Durant la récente campagne électorale fédérale, le député bloquiste affirme que ce fut une ses principales préoccupations. Il souligne que 54 % des Québécois adoptent l’achat local de manière fréquente selon leBaromètre de la consommation responsable 2018.

« Avec la présence très forte d’Amazon, Google, Netflix et autres géants du Web, ce n’est pas toujours facile pour nos commerçants, producteurs, artistes et artisans d’ici », clame le député.

M. Savard-Tremblay fait valoir que les consommateurs ont un rôle majeur à jouer dans le dynamisme de l’économie locale.

« Nous devons tous faire notre part. Il ne faut pas hésiter à faire connaître nos coups de cœur et à les encourager le plus possible, surtout à la période des Fêtes, qui représente une partie importante de leurs ventes. Et c’est un très bon choix au niveau environnemental », dit-il.

Joanne Joannette, directrice générale de la Chambre de commerce de la région d’Acton, approuve les propos du député.

« Il faut conscientiser les gens à l’importance de ce geste. L’achat local, c’est la richesse d’une communauté. Lorsqu’on encourage nos commerces, on fait travailler des gens qu’on connaît. Et le service à la clientèle fait également une grande différence, car c’est moins évident lorsqu’on achète en dehors de la région ou sur Internet », mentionne-t-elle.

Vincent Druda, un employé de Loiselle Électronique à Acton Vale, appuie ce message.

« Les gens ne savent pas toujours qu’on peut offrir des prix plus bas que les grandes surfaces. Et on a un contact personnalisé avec nos clients », dit-il.

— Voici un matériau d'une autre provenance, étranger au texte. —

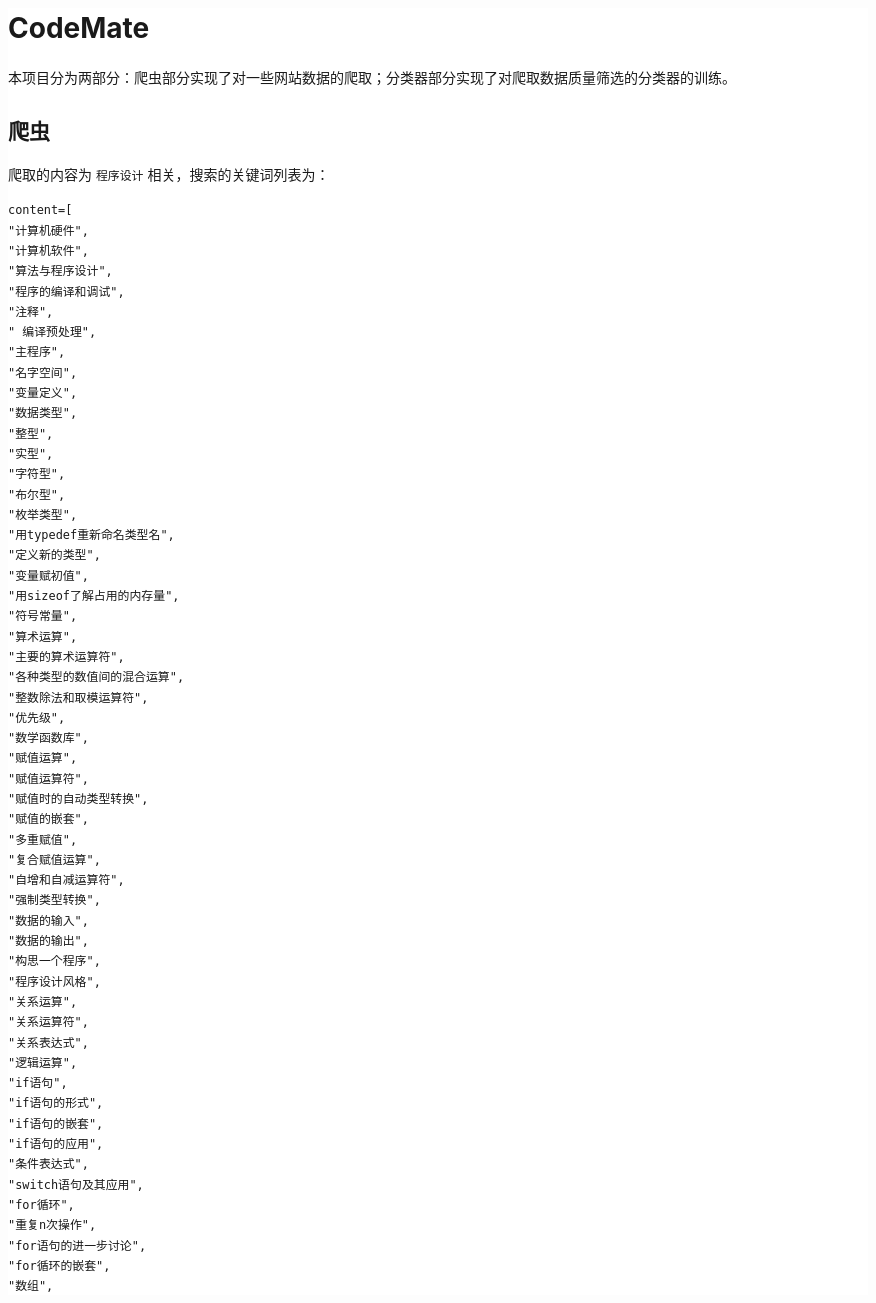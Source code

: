 # CodeMate

本项目分为两部分：爬虫部分实现了对一些网站数据的爬取；分类器部分实现了对爬取数据质量筛选的分类器的训练。

## 爬虫

爬取的内容为 `程序设计` 相关，搜索的关键词列表为：

```
content=[
"计算机硬件",
"计算机软件",
"算法与程序设计",
"程序的编译和调试",
"注释",
" 编译预处理",
"主程序",
"名字空间",
"变量定义",
"数据类型",
"整型",
"实型",
"字符型",
"布尔型",
"枚举类型",
"⽤typedef重新命名类型名",
"定义新的类型",
"变量赋初值",
"⽤sizeof了解占⽤的内存量",
"符号常量",
"算术运算",
"主要的算术运算符",
"各种类型的数值间的混合运算",
"整数除法和取模运算符",
"优先级",
"数学函数库",
"赋值运算",
"赋值运算符",
"赋值时的⾃动类型转换",
"赋值的嵌套",
"多重赋值",
"复合赋值运算",
"⾃增和⾃减运算符",
"强制类型转换",
"数据的输⼊",
"数据的输出",
"构思⼀个程序",
"程序设计⻛格",
"关系运算",
"关系运算符",
"关系表达式",
"逻辑运算",
"if语句",
"if语句的形式",
"if语句的嵌套",
"if语句的应⽤",
"条件表达式",
"switch语句及其应⽤",
"for循环",
"重复n次操作",
"for语句的进⼀步讨论",
"for循环的嵌套",
"数组",
```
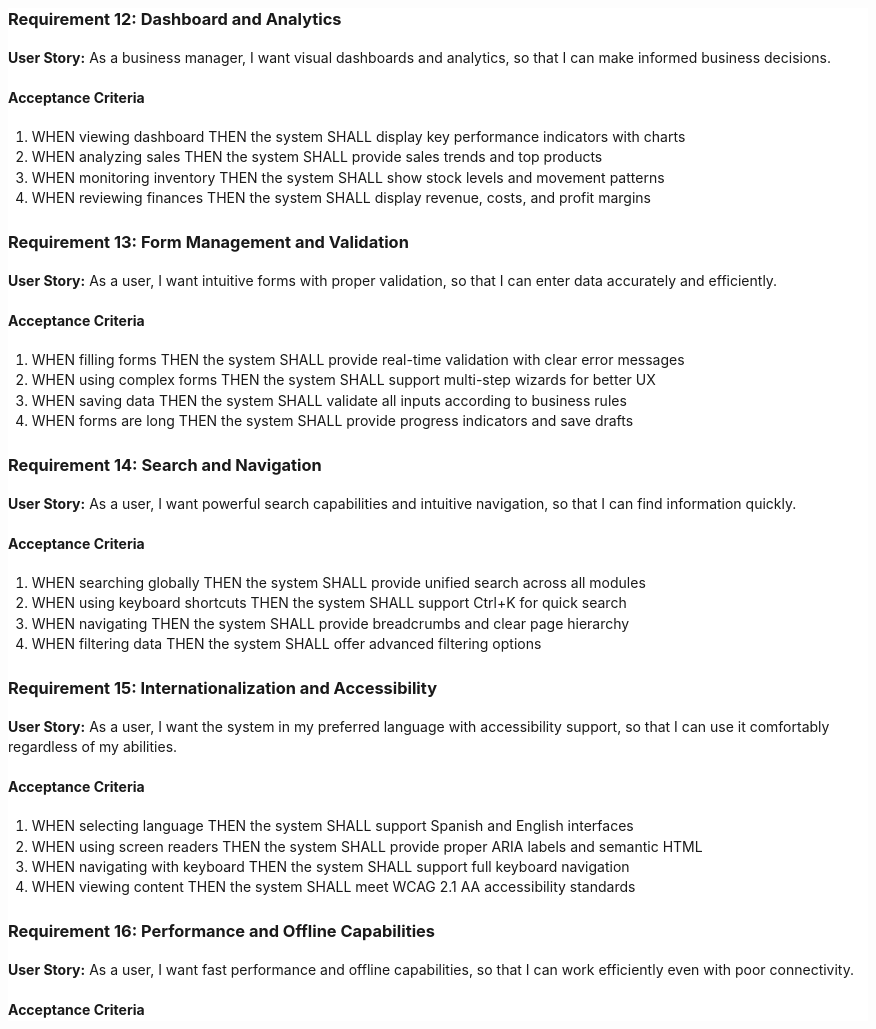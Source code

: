 ### Requirement 12: Dashboard and Analytics

**User Story:** As a business manager, I want visual dashboards and analytics, so that I can make informed business decisions.

#### Acceptance Criteria

1. WHEN viewing dashboard THEN the system SHALL display key performance indicators with charts
2. WHEN analyzing sales THEN the system SHALL provide sales trends and top products
3. WHEN monitoring inventory THEN the system SHALL show stock levels and movement patterns
4. WHEN reviewing finances THEN the system SHALL display revenue, costs, and profit margins

### Requirement 13: Form Management and Validation

**User Story:** As a user, I want intuitive forms with proper validation, so that I can enter data accurately and efficiently.

#### Acceptance Criteria

1. WHEN filling forms THEN the system SHALL provide real-time validation with clear error messages
2. WHEN using complex forms THEN the system SHALL support multi-step wizards for better UX
3. WHEN saving data THEN the system SHALL validate all inputs according to business rules
4. WHEN forms are long THEN the system SHALL provide progress indicators and save drafts

### Requirement 14: Search and Navigation

**User Story:** As a user, I want powerful search capabilities and intuitive navigation, so that I can find information quickly.

#### Acceptance Criteria

1. WHEN searching globally THEN the system SHALL provide unified search across all modules
2. WHEN using keyboard shortcuts THEN the system SHALL support Ctrl+K for quick search
3. WHEN navigating THEN the system SHALL provide breadcrumbs and clear page hierarchy
4. WHEN filtering data THEN the system SHALL offer advanced filtering options

### Requirement 15: Internationalization and Accessibility

**User Story:** As a user, I want the system in my preferred language with accessibility support, so that I can use it comfortably regardless of my abilities.

#### Acceptance Criteria

1. WHEN selecting language THEN the system SHALL support Spanish and English interfaces
2. WHEN using screen readers THEN the system SHALL provide proper ARIA labels and semantic HTML
3. WHEN navigating with keyboard THEN the system SHALL support full keyboard navigation
4. WHEN viewing content THEN the system SHALL meet WCAG 2.1 AA accessibility standards

### Requirement 16: Performance and Offline Capabilities

**User Story:** As a user, I want fast performance and offline capabilities, so that I can work efficiently even with poor connectivity.

#### Acceptance Criteria
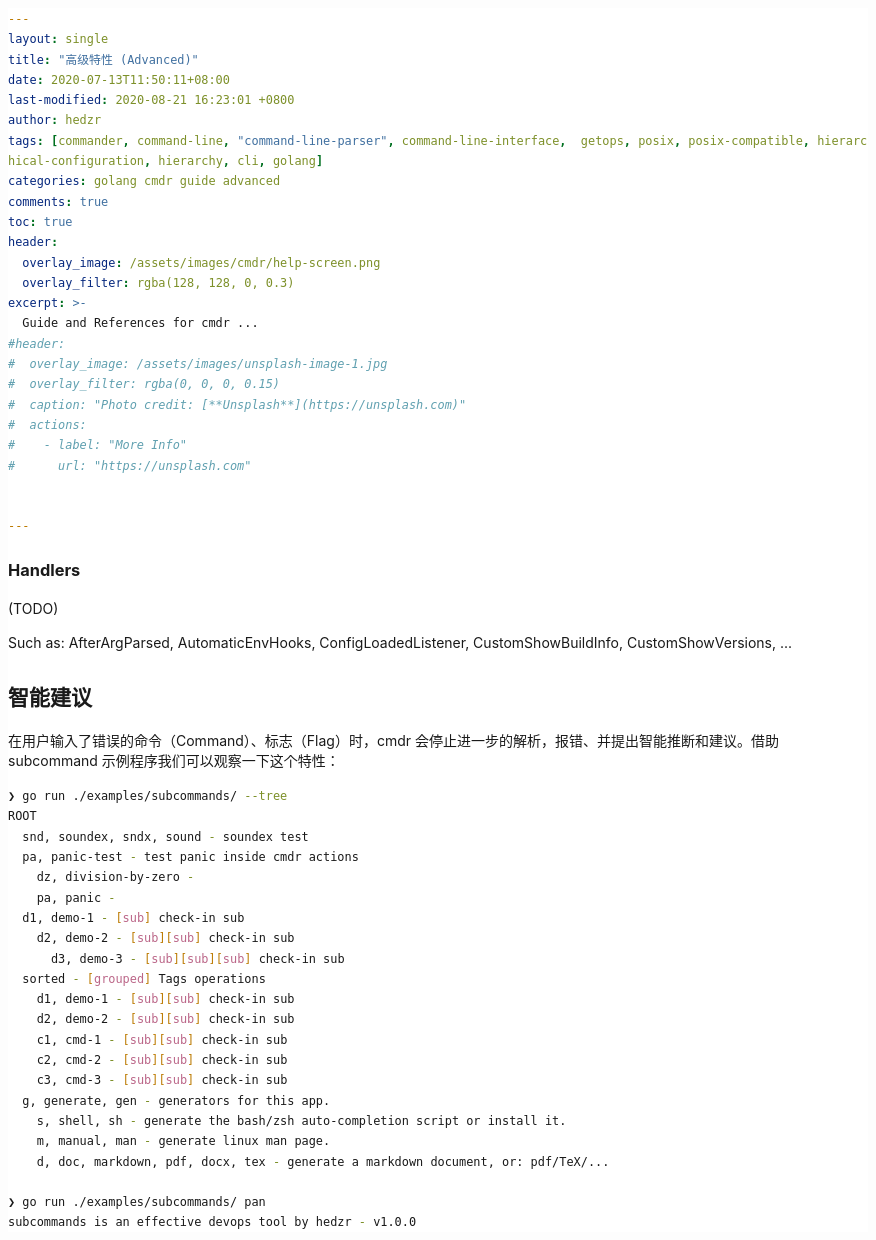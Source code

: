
 ```yaml
---
layout: single
title: "高级特性 (Advanced)"
date: 2020-07-13T11:50:11+08:00
last-modified: 2020-08-21 16:23:01 +0800
author: hedzr
tags: [commander, command-line, "command-line-parser", command-line-interface,  getops, posix, posix-compatible, hierarchical-configuration, hierarchy, cli, golang]
categories: golang cmdr guide advanced
comments: true
toc: true
header:
  overlay_image: /assets/images/cmdr/help-screen.png
  overlay_filter: rgba(128, 128, 0, 0.3)
excerpt: >-
  Guide and References for cmdr ...
#header:
#  overlay_image: /assets/images/unsplash-image-1.jpg
#  overlay_filter: rgba(0, 0, 0, 0.15)
#  caption: "Photo credit: [**Unsplash**](https://unsplash.com)"
#  actions:
#    - label: "More Info"
#      url: "https://unsplash.com"


---
```



### Handlers

(TODO)

Such as: AfterArgParsed, AutomaticEnvHooks, ConfigLoadedListener, CustomShowBuildInfo, CustomShowVersions, ...

## 智能建议

在用户输入了错误的命令（Command）、标志（Flag）时，cmdr 会停止进一步的解析，报错、并提出智能推断和建议。借助 subcommand 示例程序我们可以观察一下这个特性：

```bash
❯ go run ./examples/subcommands/ --tree
ROOT
  snd, soundex, sndx, sound - soundex test
  pa, panic-test - test panic inside cmdr actions
    dz, division-by-zero - 
    pa, panic - 
  d1, demo-1 - [sub] check-in sub
    d2, demo-2 - [sub][sub] check-in sub
      d3, demo-3 - [sub][sub][sub] check-in sub
  sorted - [grouped] Tags operations
    d1, demo-1 - [sub][sub] check-in sub
    d2, demo-2 - [sub][sub] check-in sub
    c1, cmd-1 - [sub][sub] check-in sub
    c2, cmd-2 - [sub][sub] check-in sub
    c3, cmd-3 - [sub][sub] check-in sub
  g, generate, gen - generators for this app.
    s, shell, sh - generate the bash/zsh auto-completion script or install it.
    m, manual, man - generate linux man page.
    d, doc, markdown, pdf, docx, tex - generate a markdown document, or: pdf/TeX/...
    
❯ go run ./examples/subcommands/ pan
subcommands is an effective devops tool by hedzr - v1.0.0

```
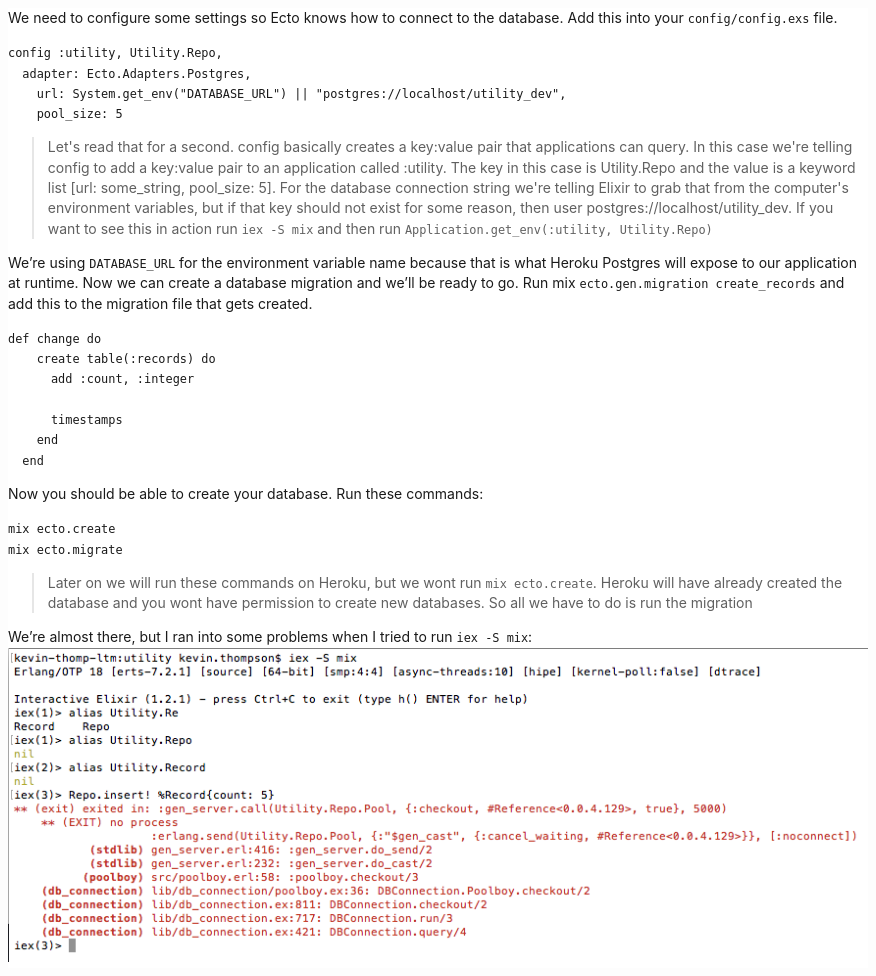 We need to configure some settings so Ecto knows how to connect to the database.
Add this into your `config/config.exs` file.

```
config :utility, Utility.Repo,
  adapter: Ecto.Adapters.Postgres,
    url: System.get_env("DATABASE_URL") || "postgres://localhost/utility_dev",
    pool_size: 5
```

> Let's read that for a second. config basically creates a key:value pair that
applications can query. In this case we're telling config to add a key:value
pair to an application called :utility. The key in this case is Utility.Repo and
the value is a keyword list [url: some_string, pool_size: 5]. For the database
connection string we're telling Elixir to grab that from the computer's environment
variables, but if that key should not exist for some reason, then user
postgres://localhost/utility_dev. If you want to see this in action run
`iex -S mix` and then run `Application.get_env(:utility, Utility.Repo)`

We’re using `DATABASE_URL` for the environment variable name because that is what
Heroku Postgres will expose to our application at runtime. Now we can create a
database migration and we’ll be ready to go. Run mix `ecto.gen.migration
create_records` and add this to the migration file that gets created.

```
def change do
    create table(:records) do
      add :count, :integer

      timestamps
    end
  end
```

Now you should be able to create your database. Run these commands:

```
mix ecto.create
mix ecto.migrate
```

> Later on we will run these commands on Heroku, but we wont run
`mix ecto.create`. Heroku will have already created the database and you
wont have permission to create new databases. So all we have to do is run the
migration

We’re almost there, but I ran into some problems when I tried to run `iex -S mix`:
![Error starting server. gen_server no process](img/error.png "Error message")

La chanteuse Nadia Waltz – qui joue régulièrement sur scène en compagnie de son conjoint Vincent Druda – constate que l’ère numérique rend la tâche difficile aux artistes.

« La vente de CD est plus difficile. On doit s’ajuster en étant présent sur les plateformes de vente, mais c’est moins payant. Et même pour les spectacles, il y a moins de monde qu’auparavant. J’espère que les fans de musique seront sensibilisés à cette réalité en supportant davantage les artistes », clame-t-elle.

Une auteure et journaliste maskoutaine, Magalie Lapointe, affirme avoir eu beaucoup de plaisir à tenir une séance de dédicace vendredi dernier dans une librairie indépendante de Saint-Hyacinthe.

« Ça permet de rencontrer des gens d’ici, tout en encourageant la culture de la région par le biais de cet établissement », soutient-elle.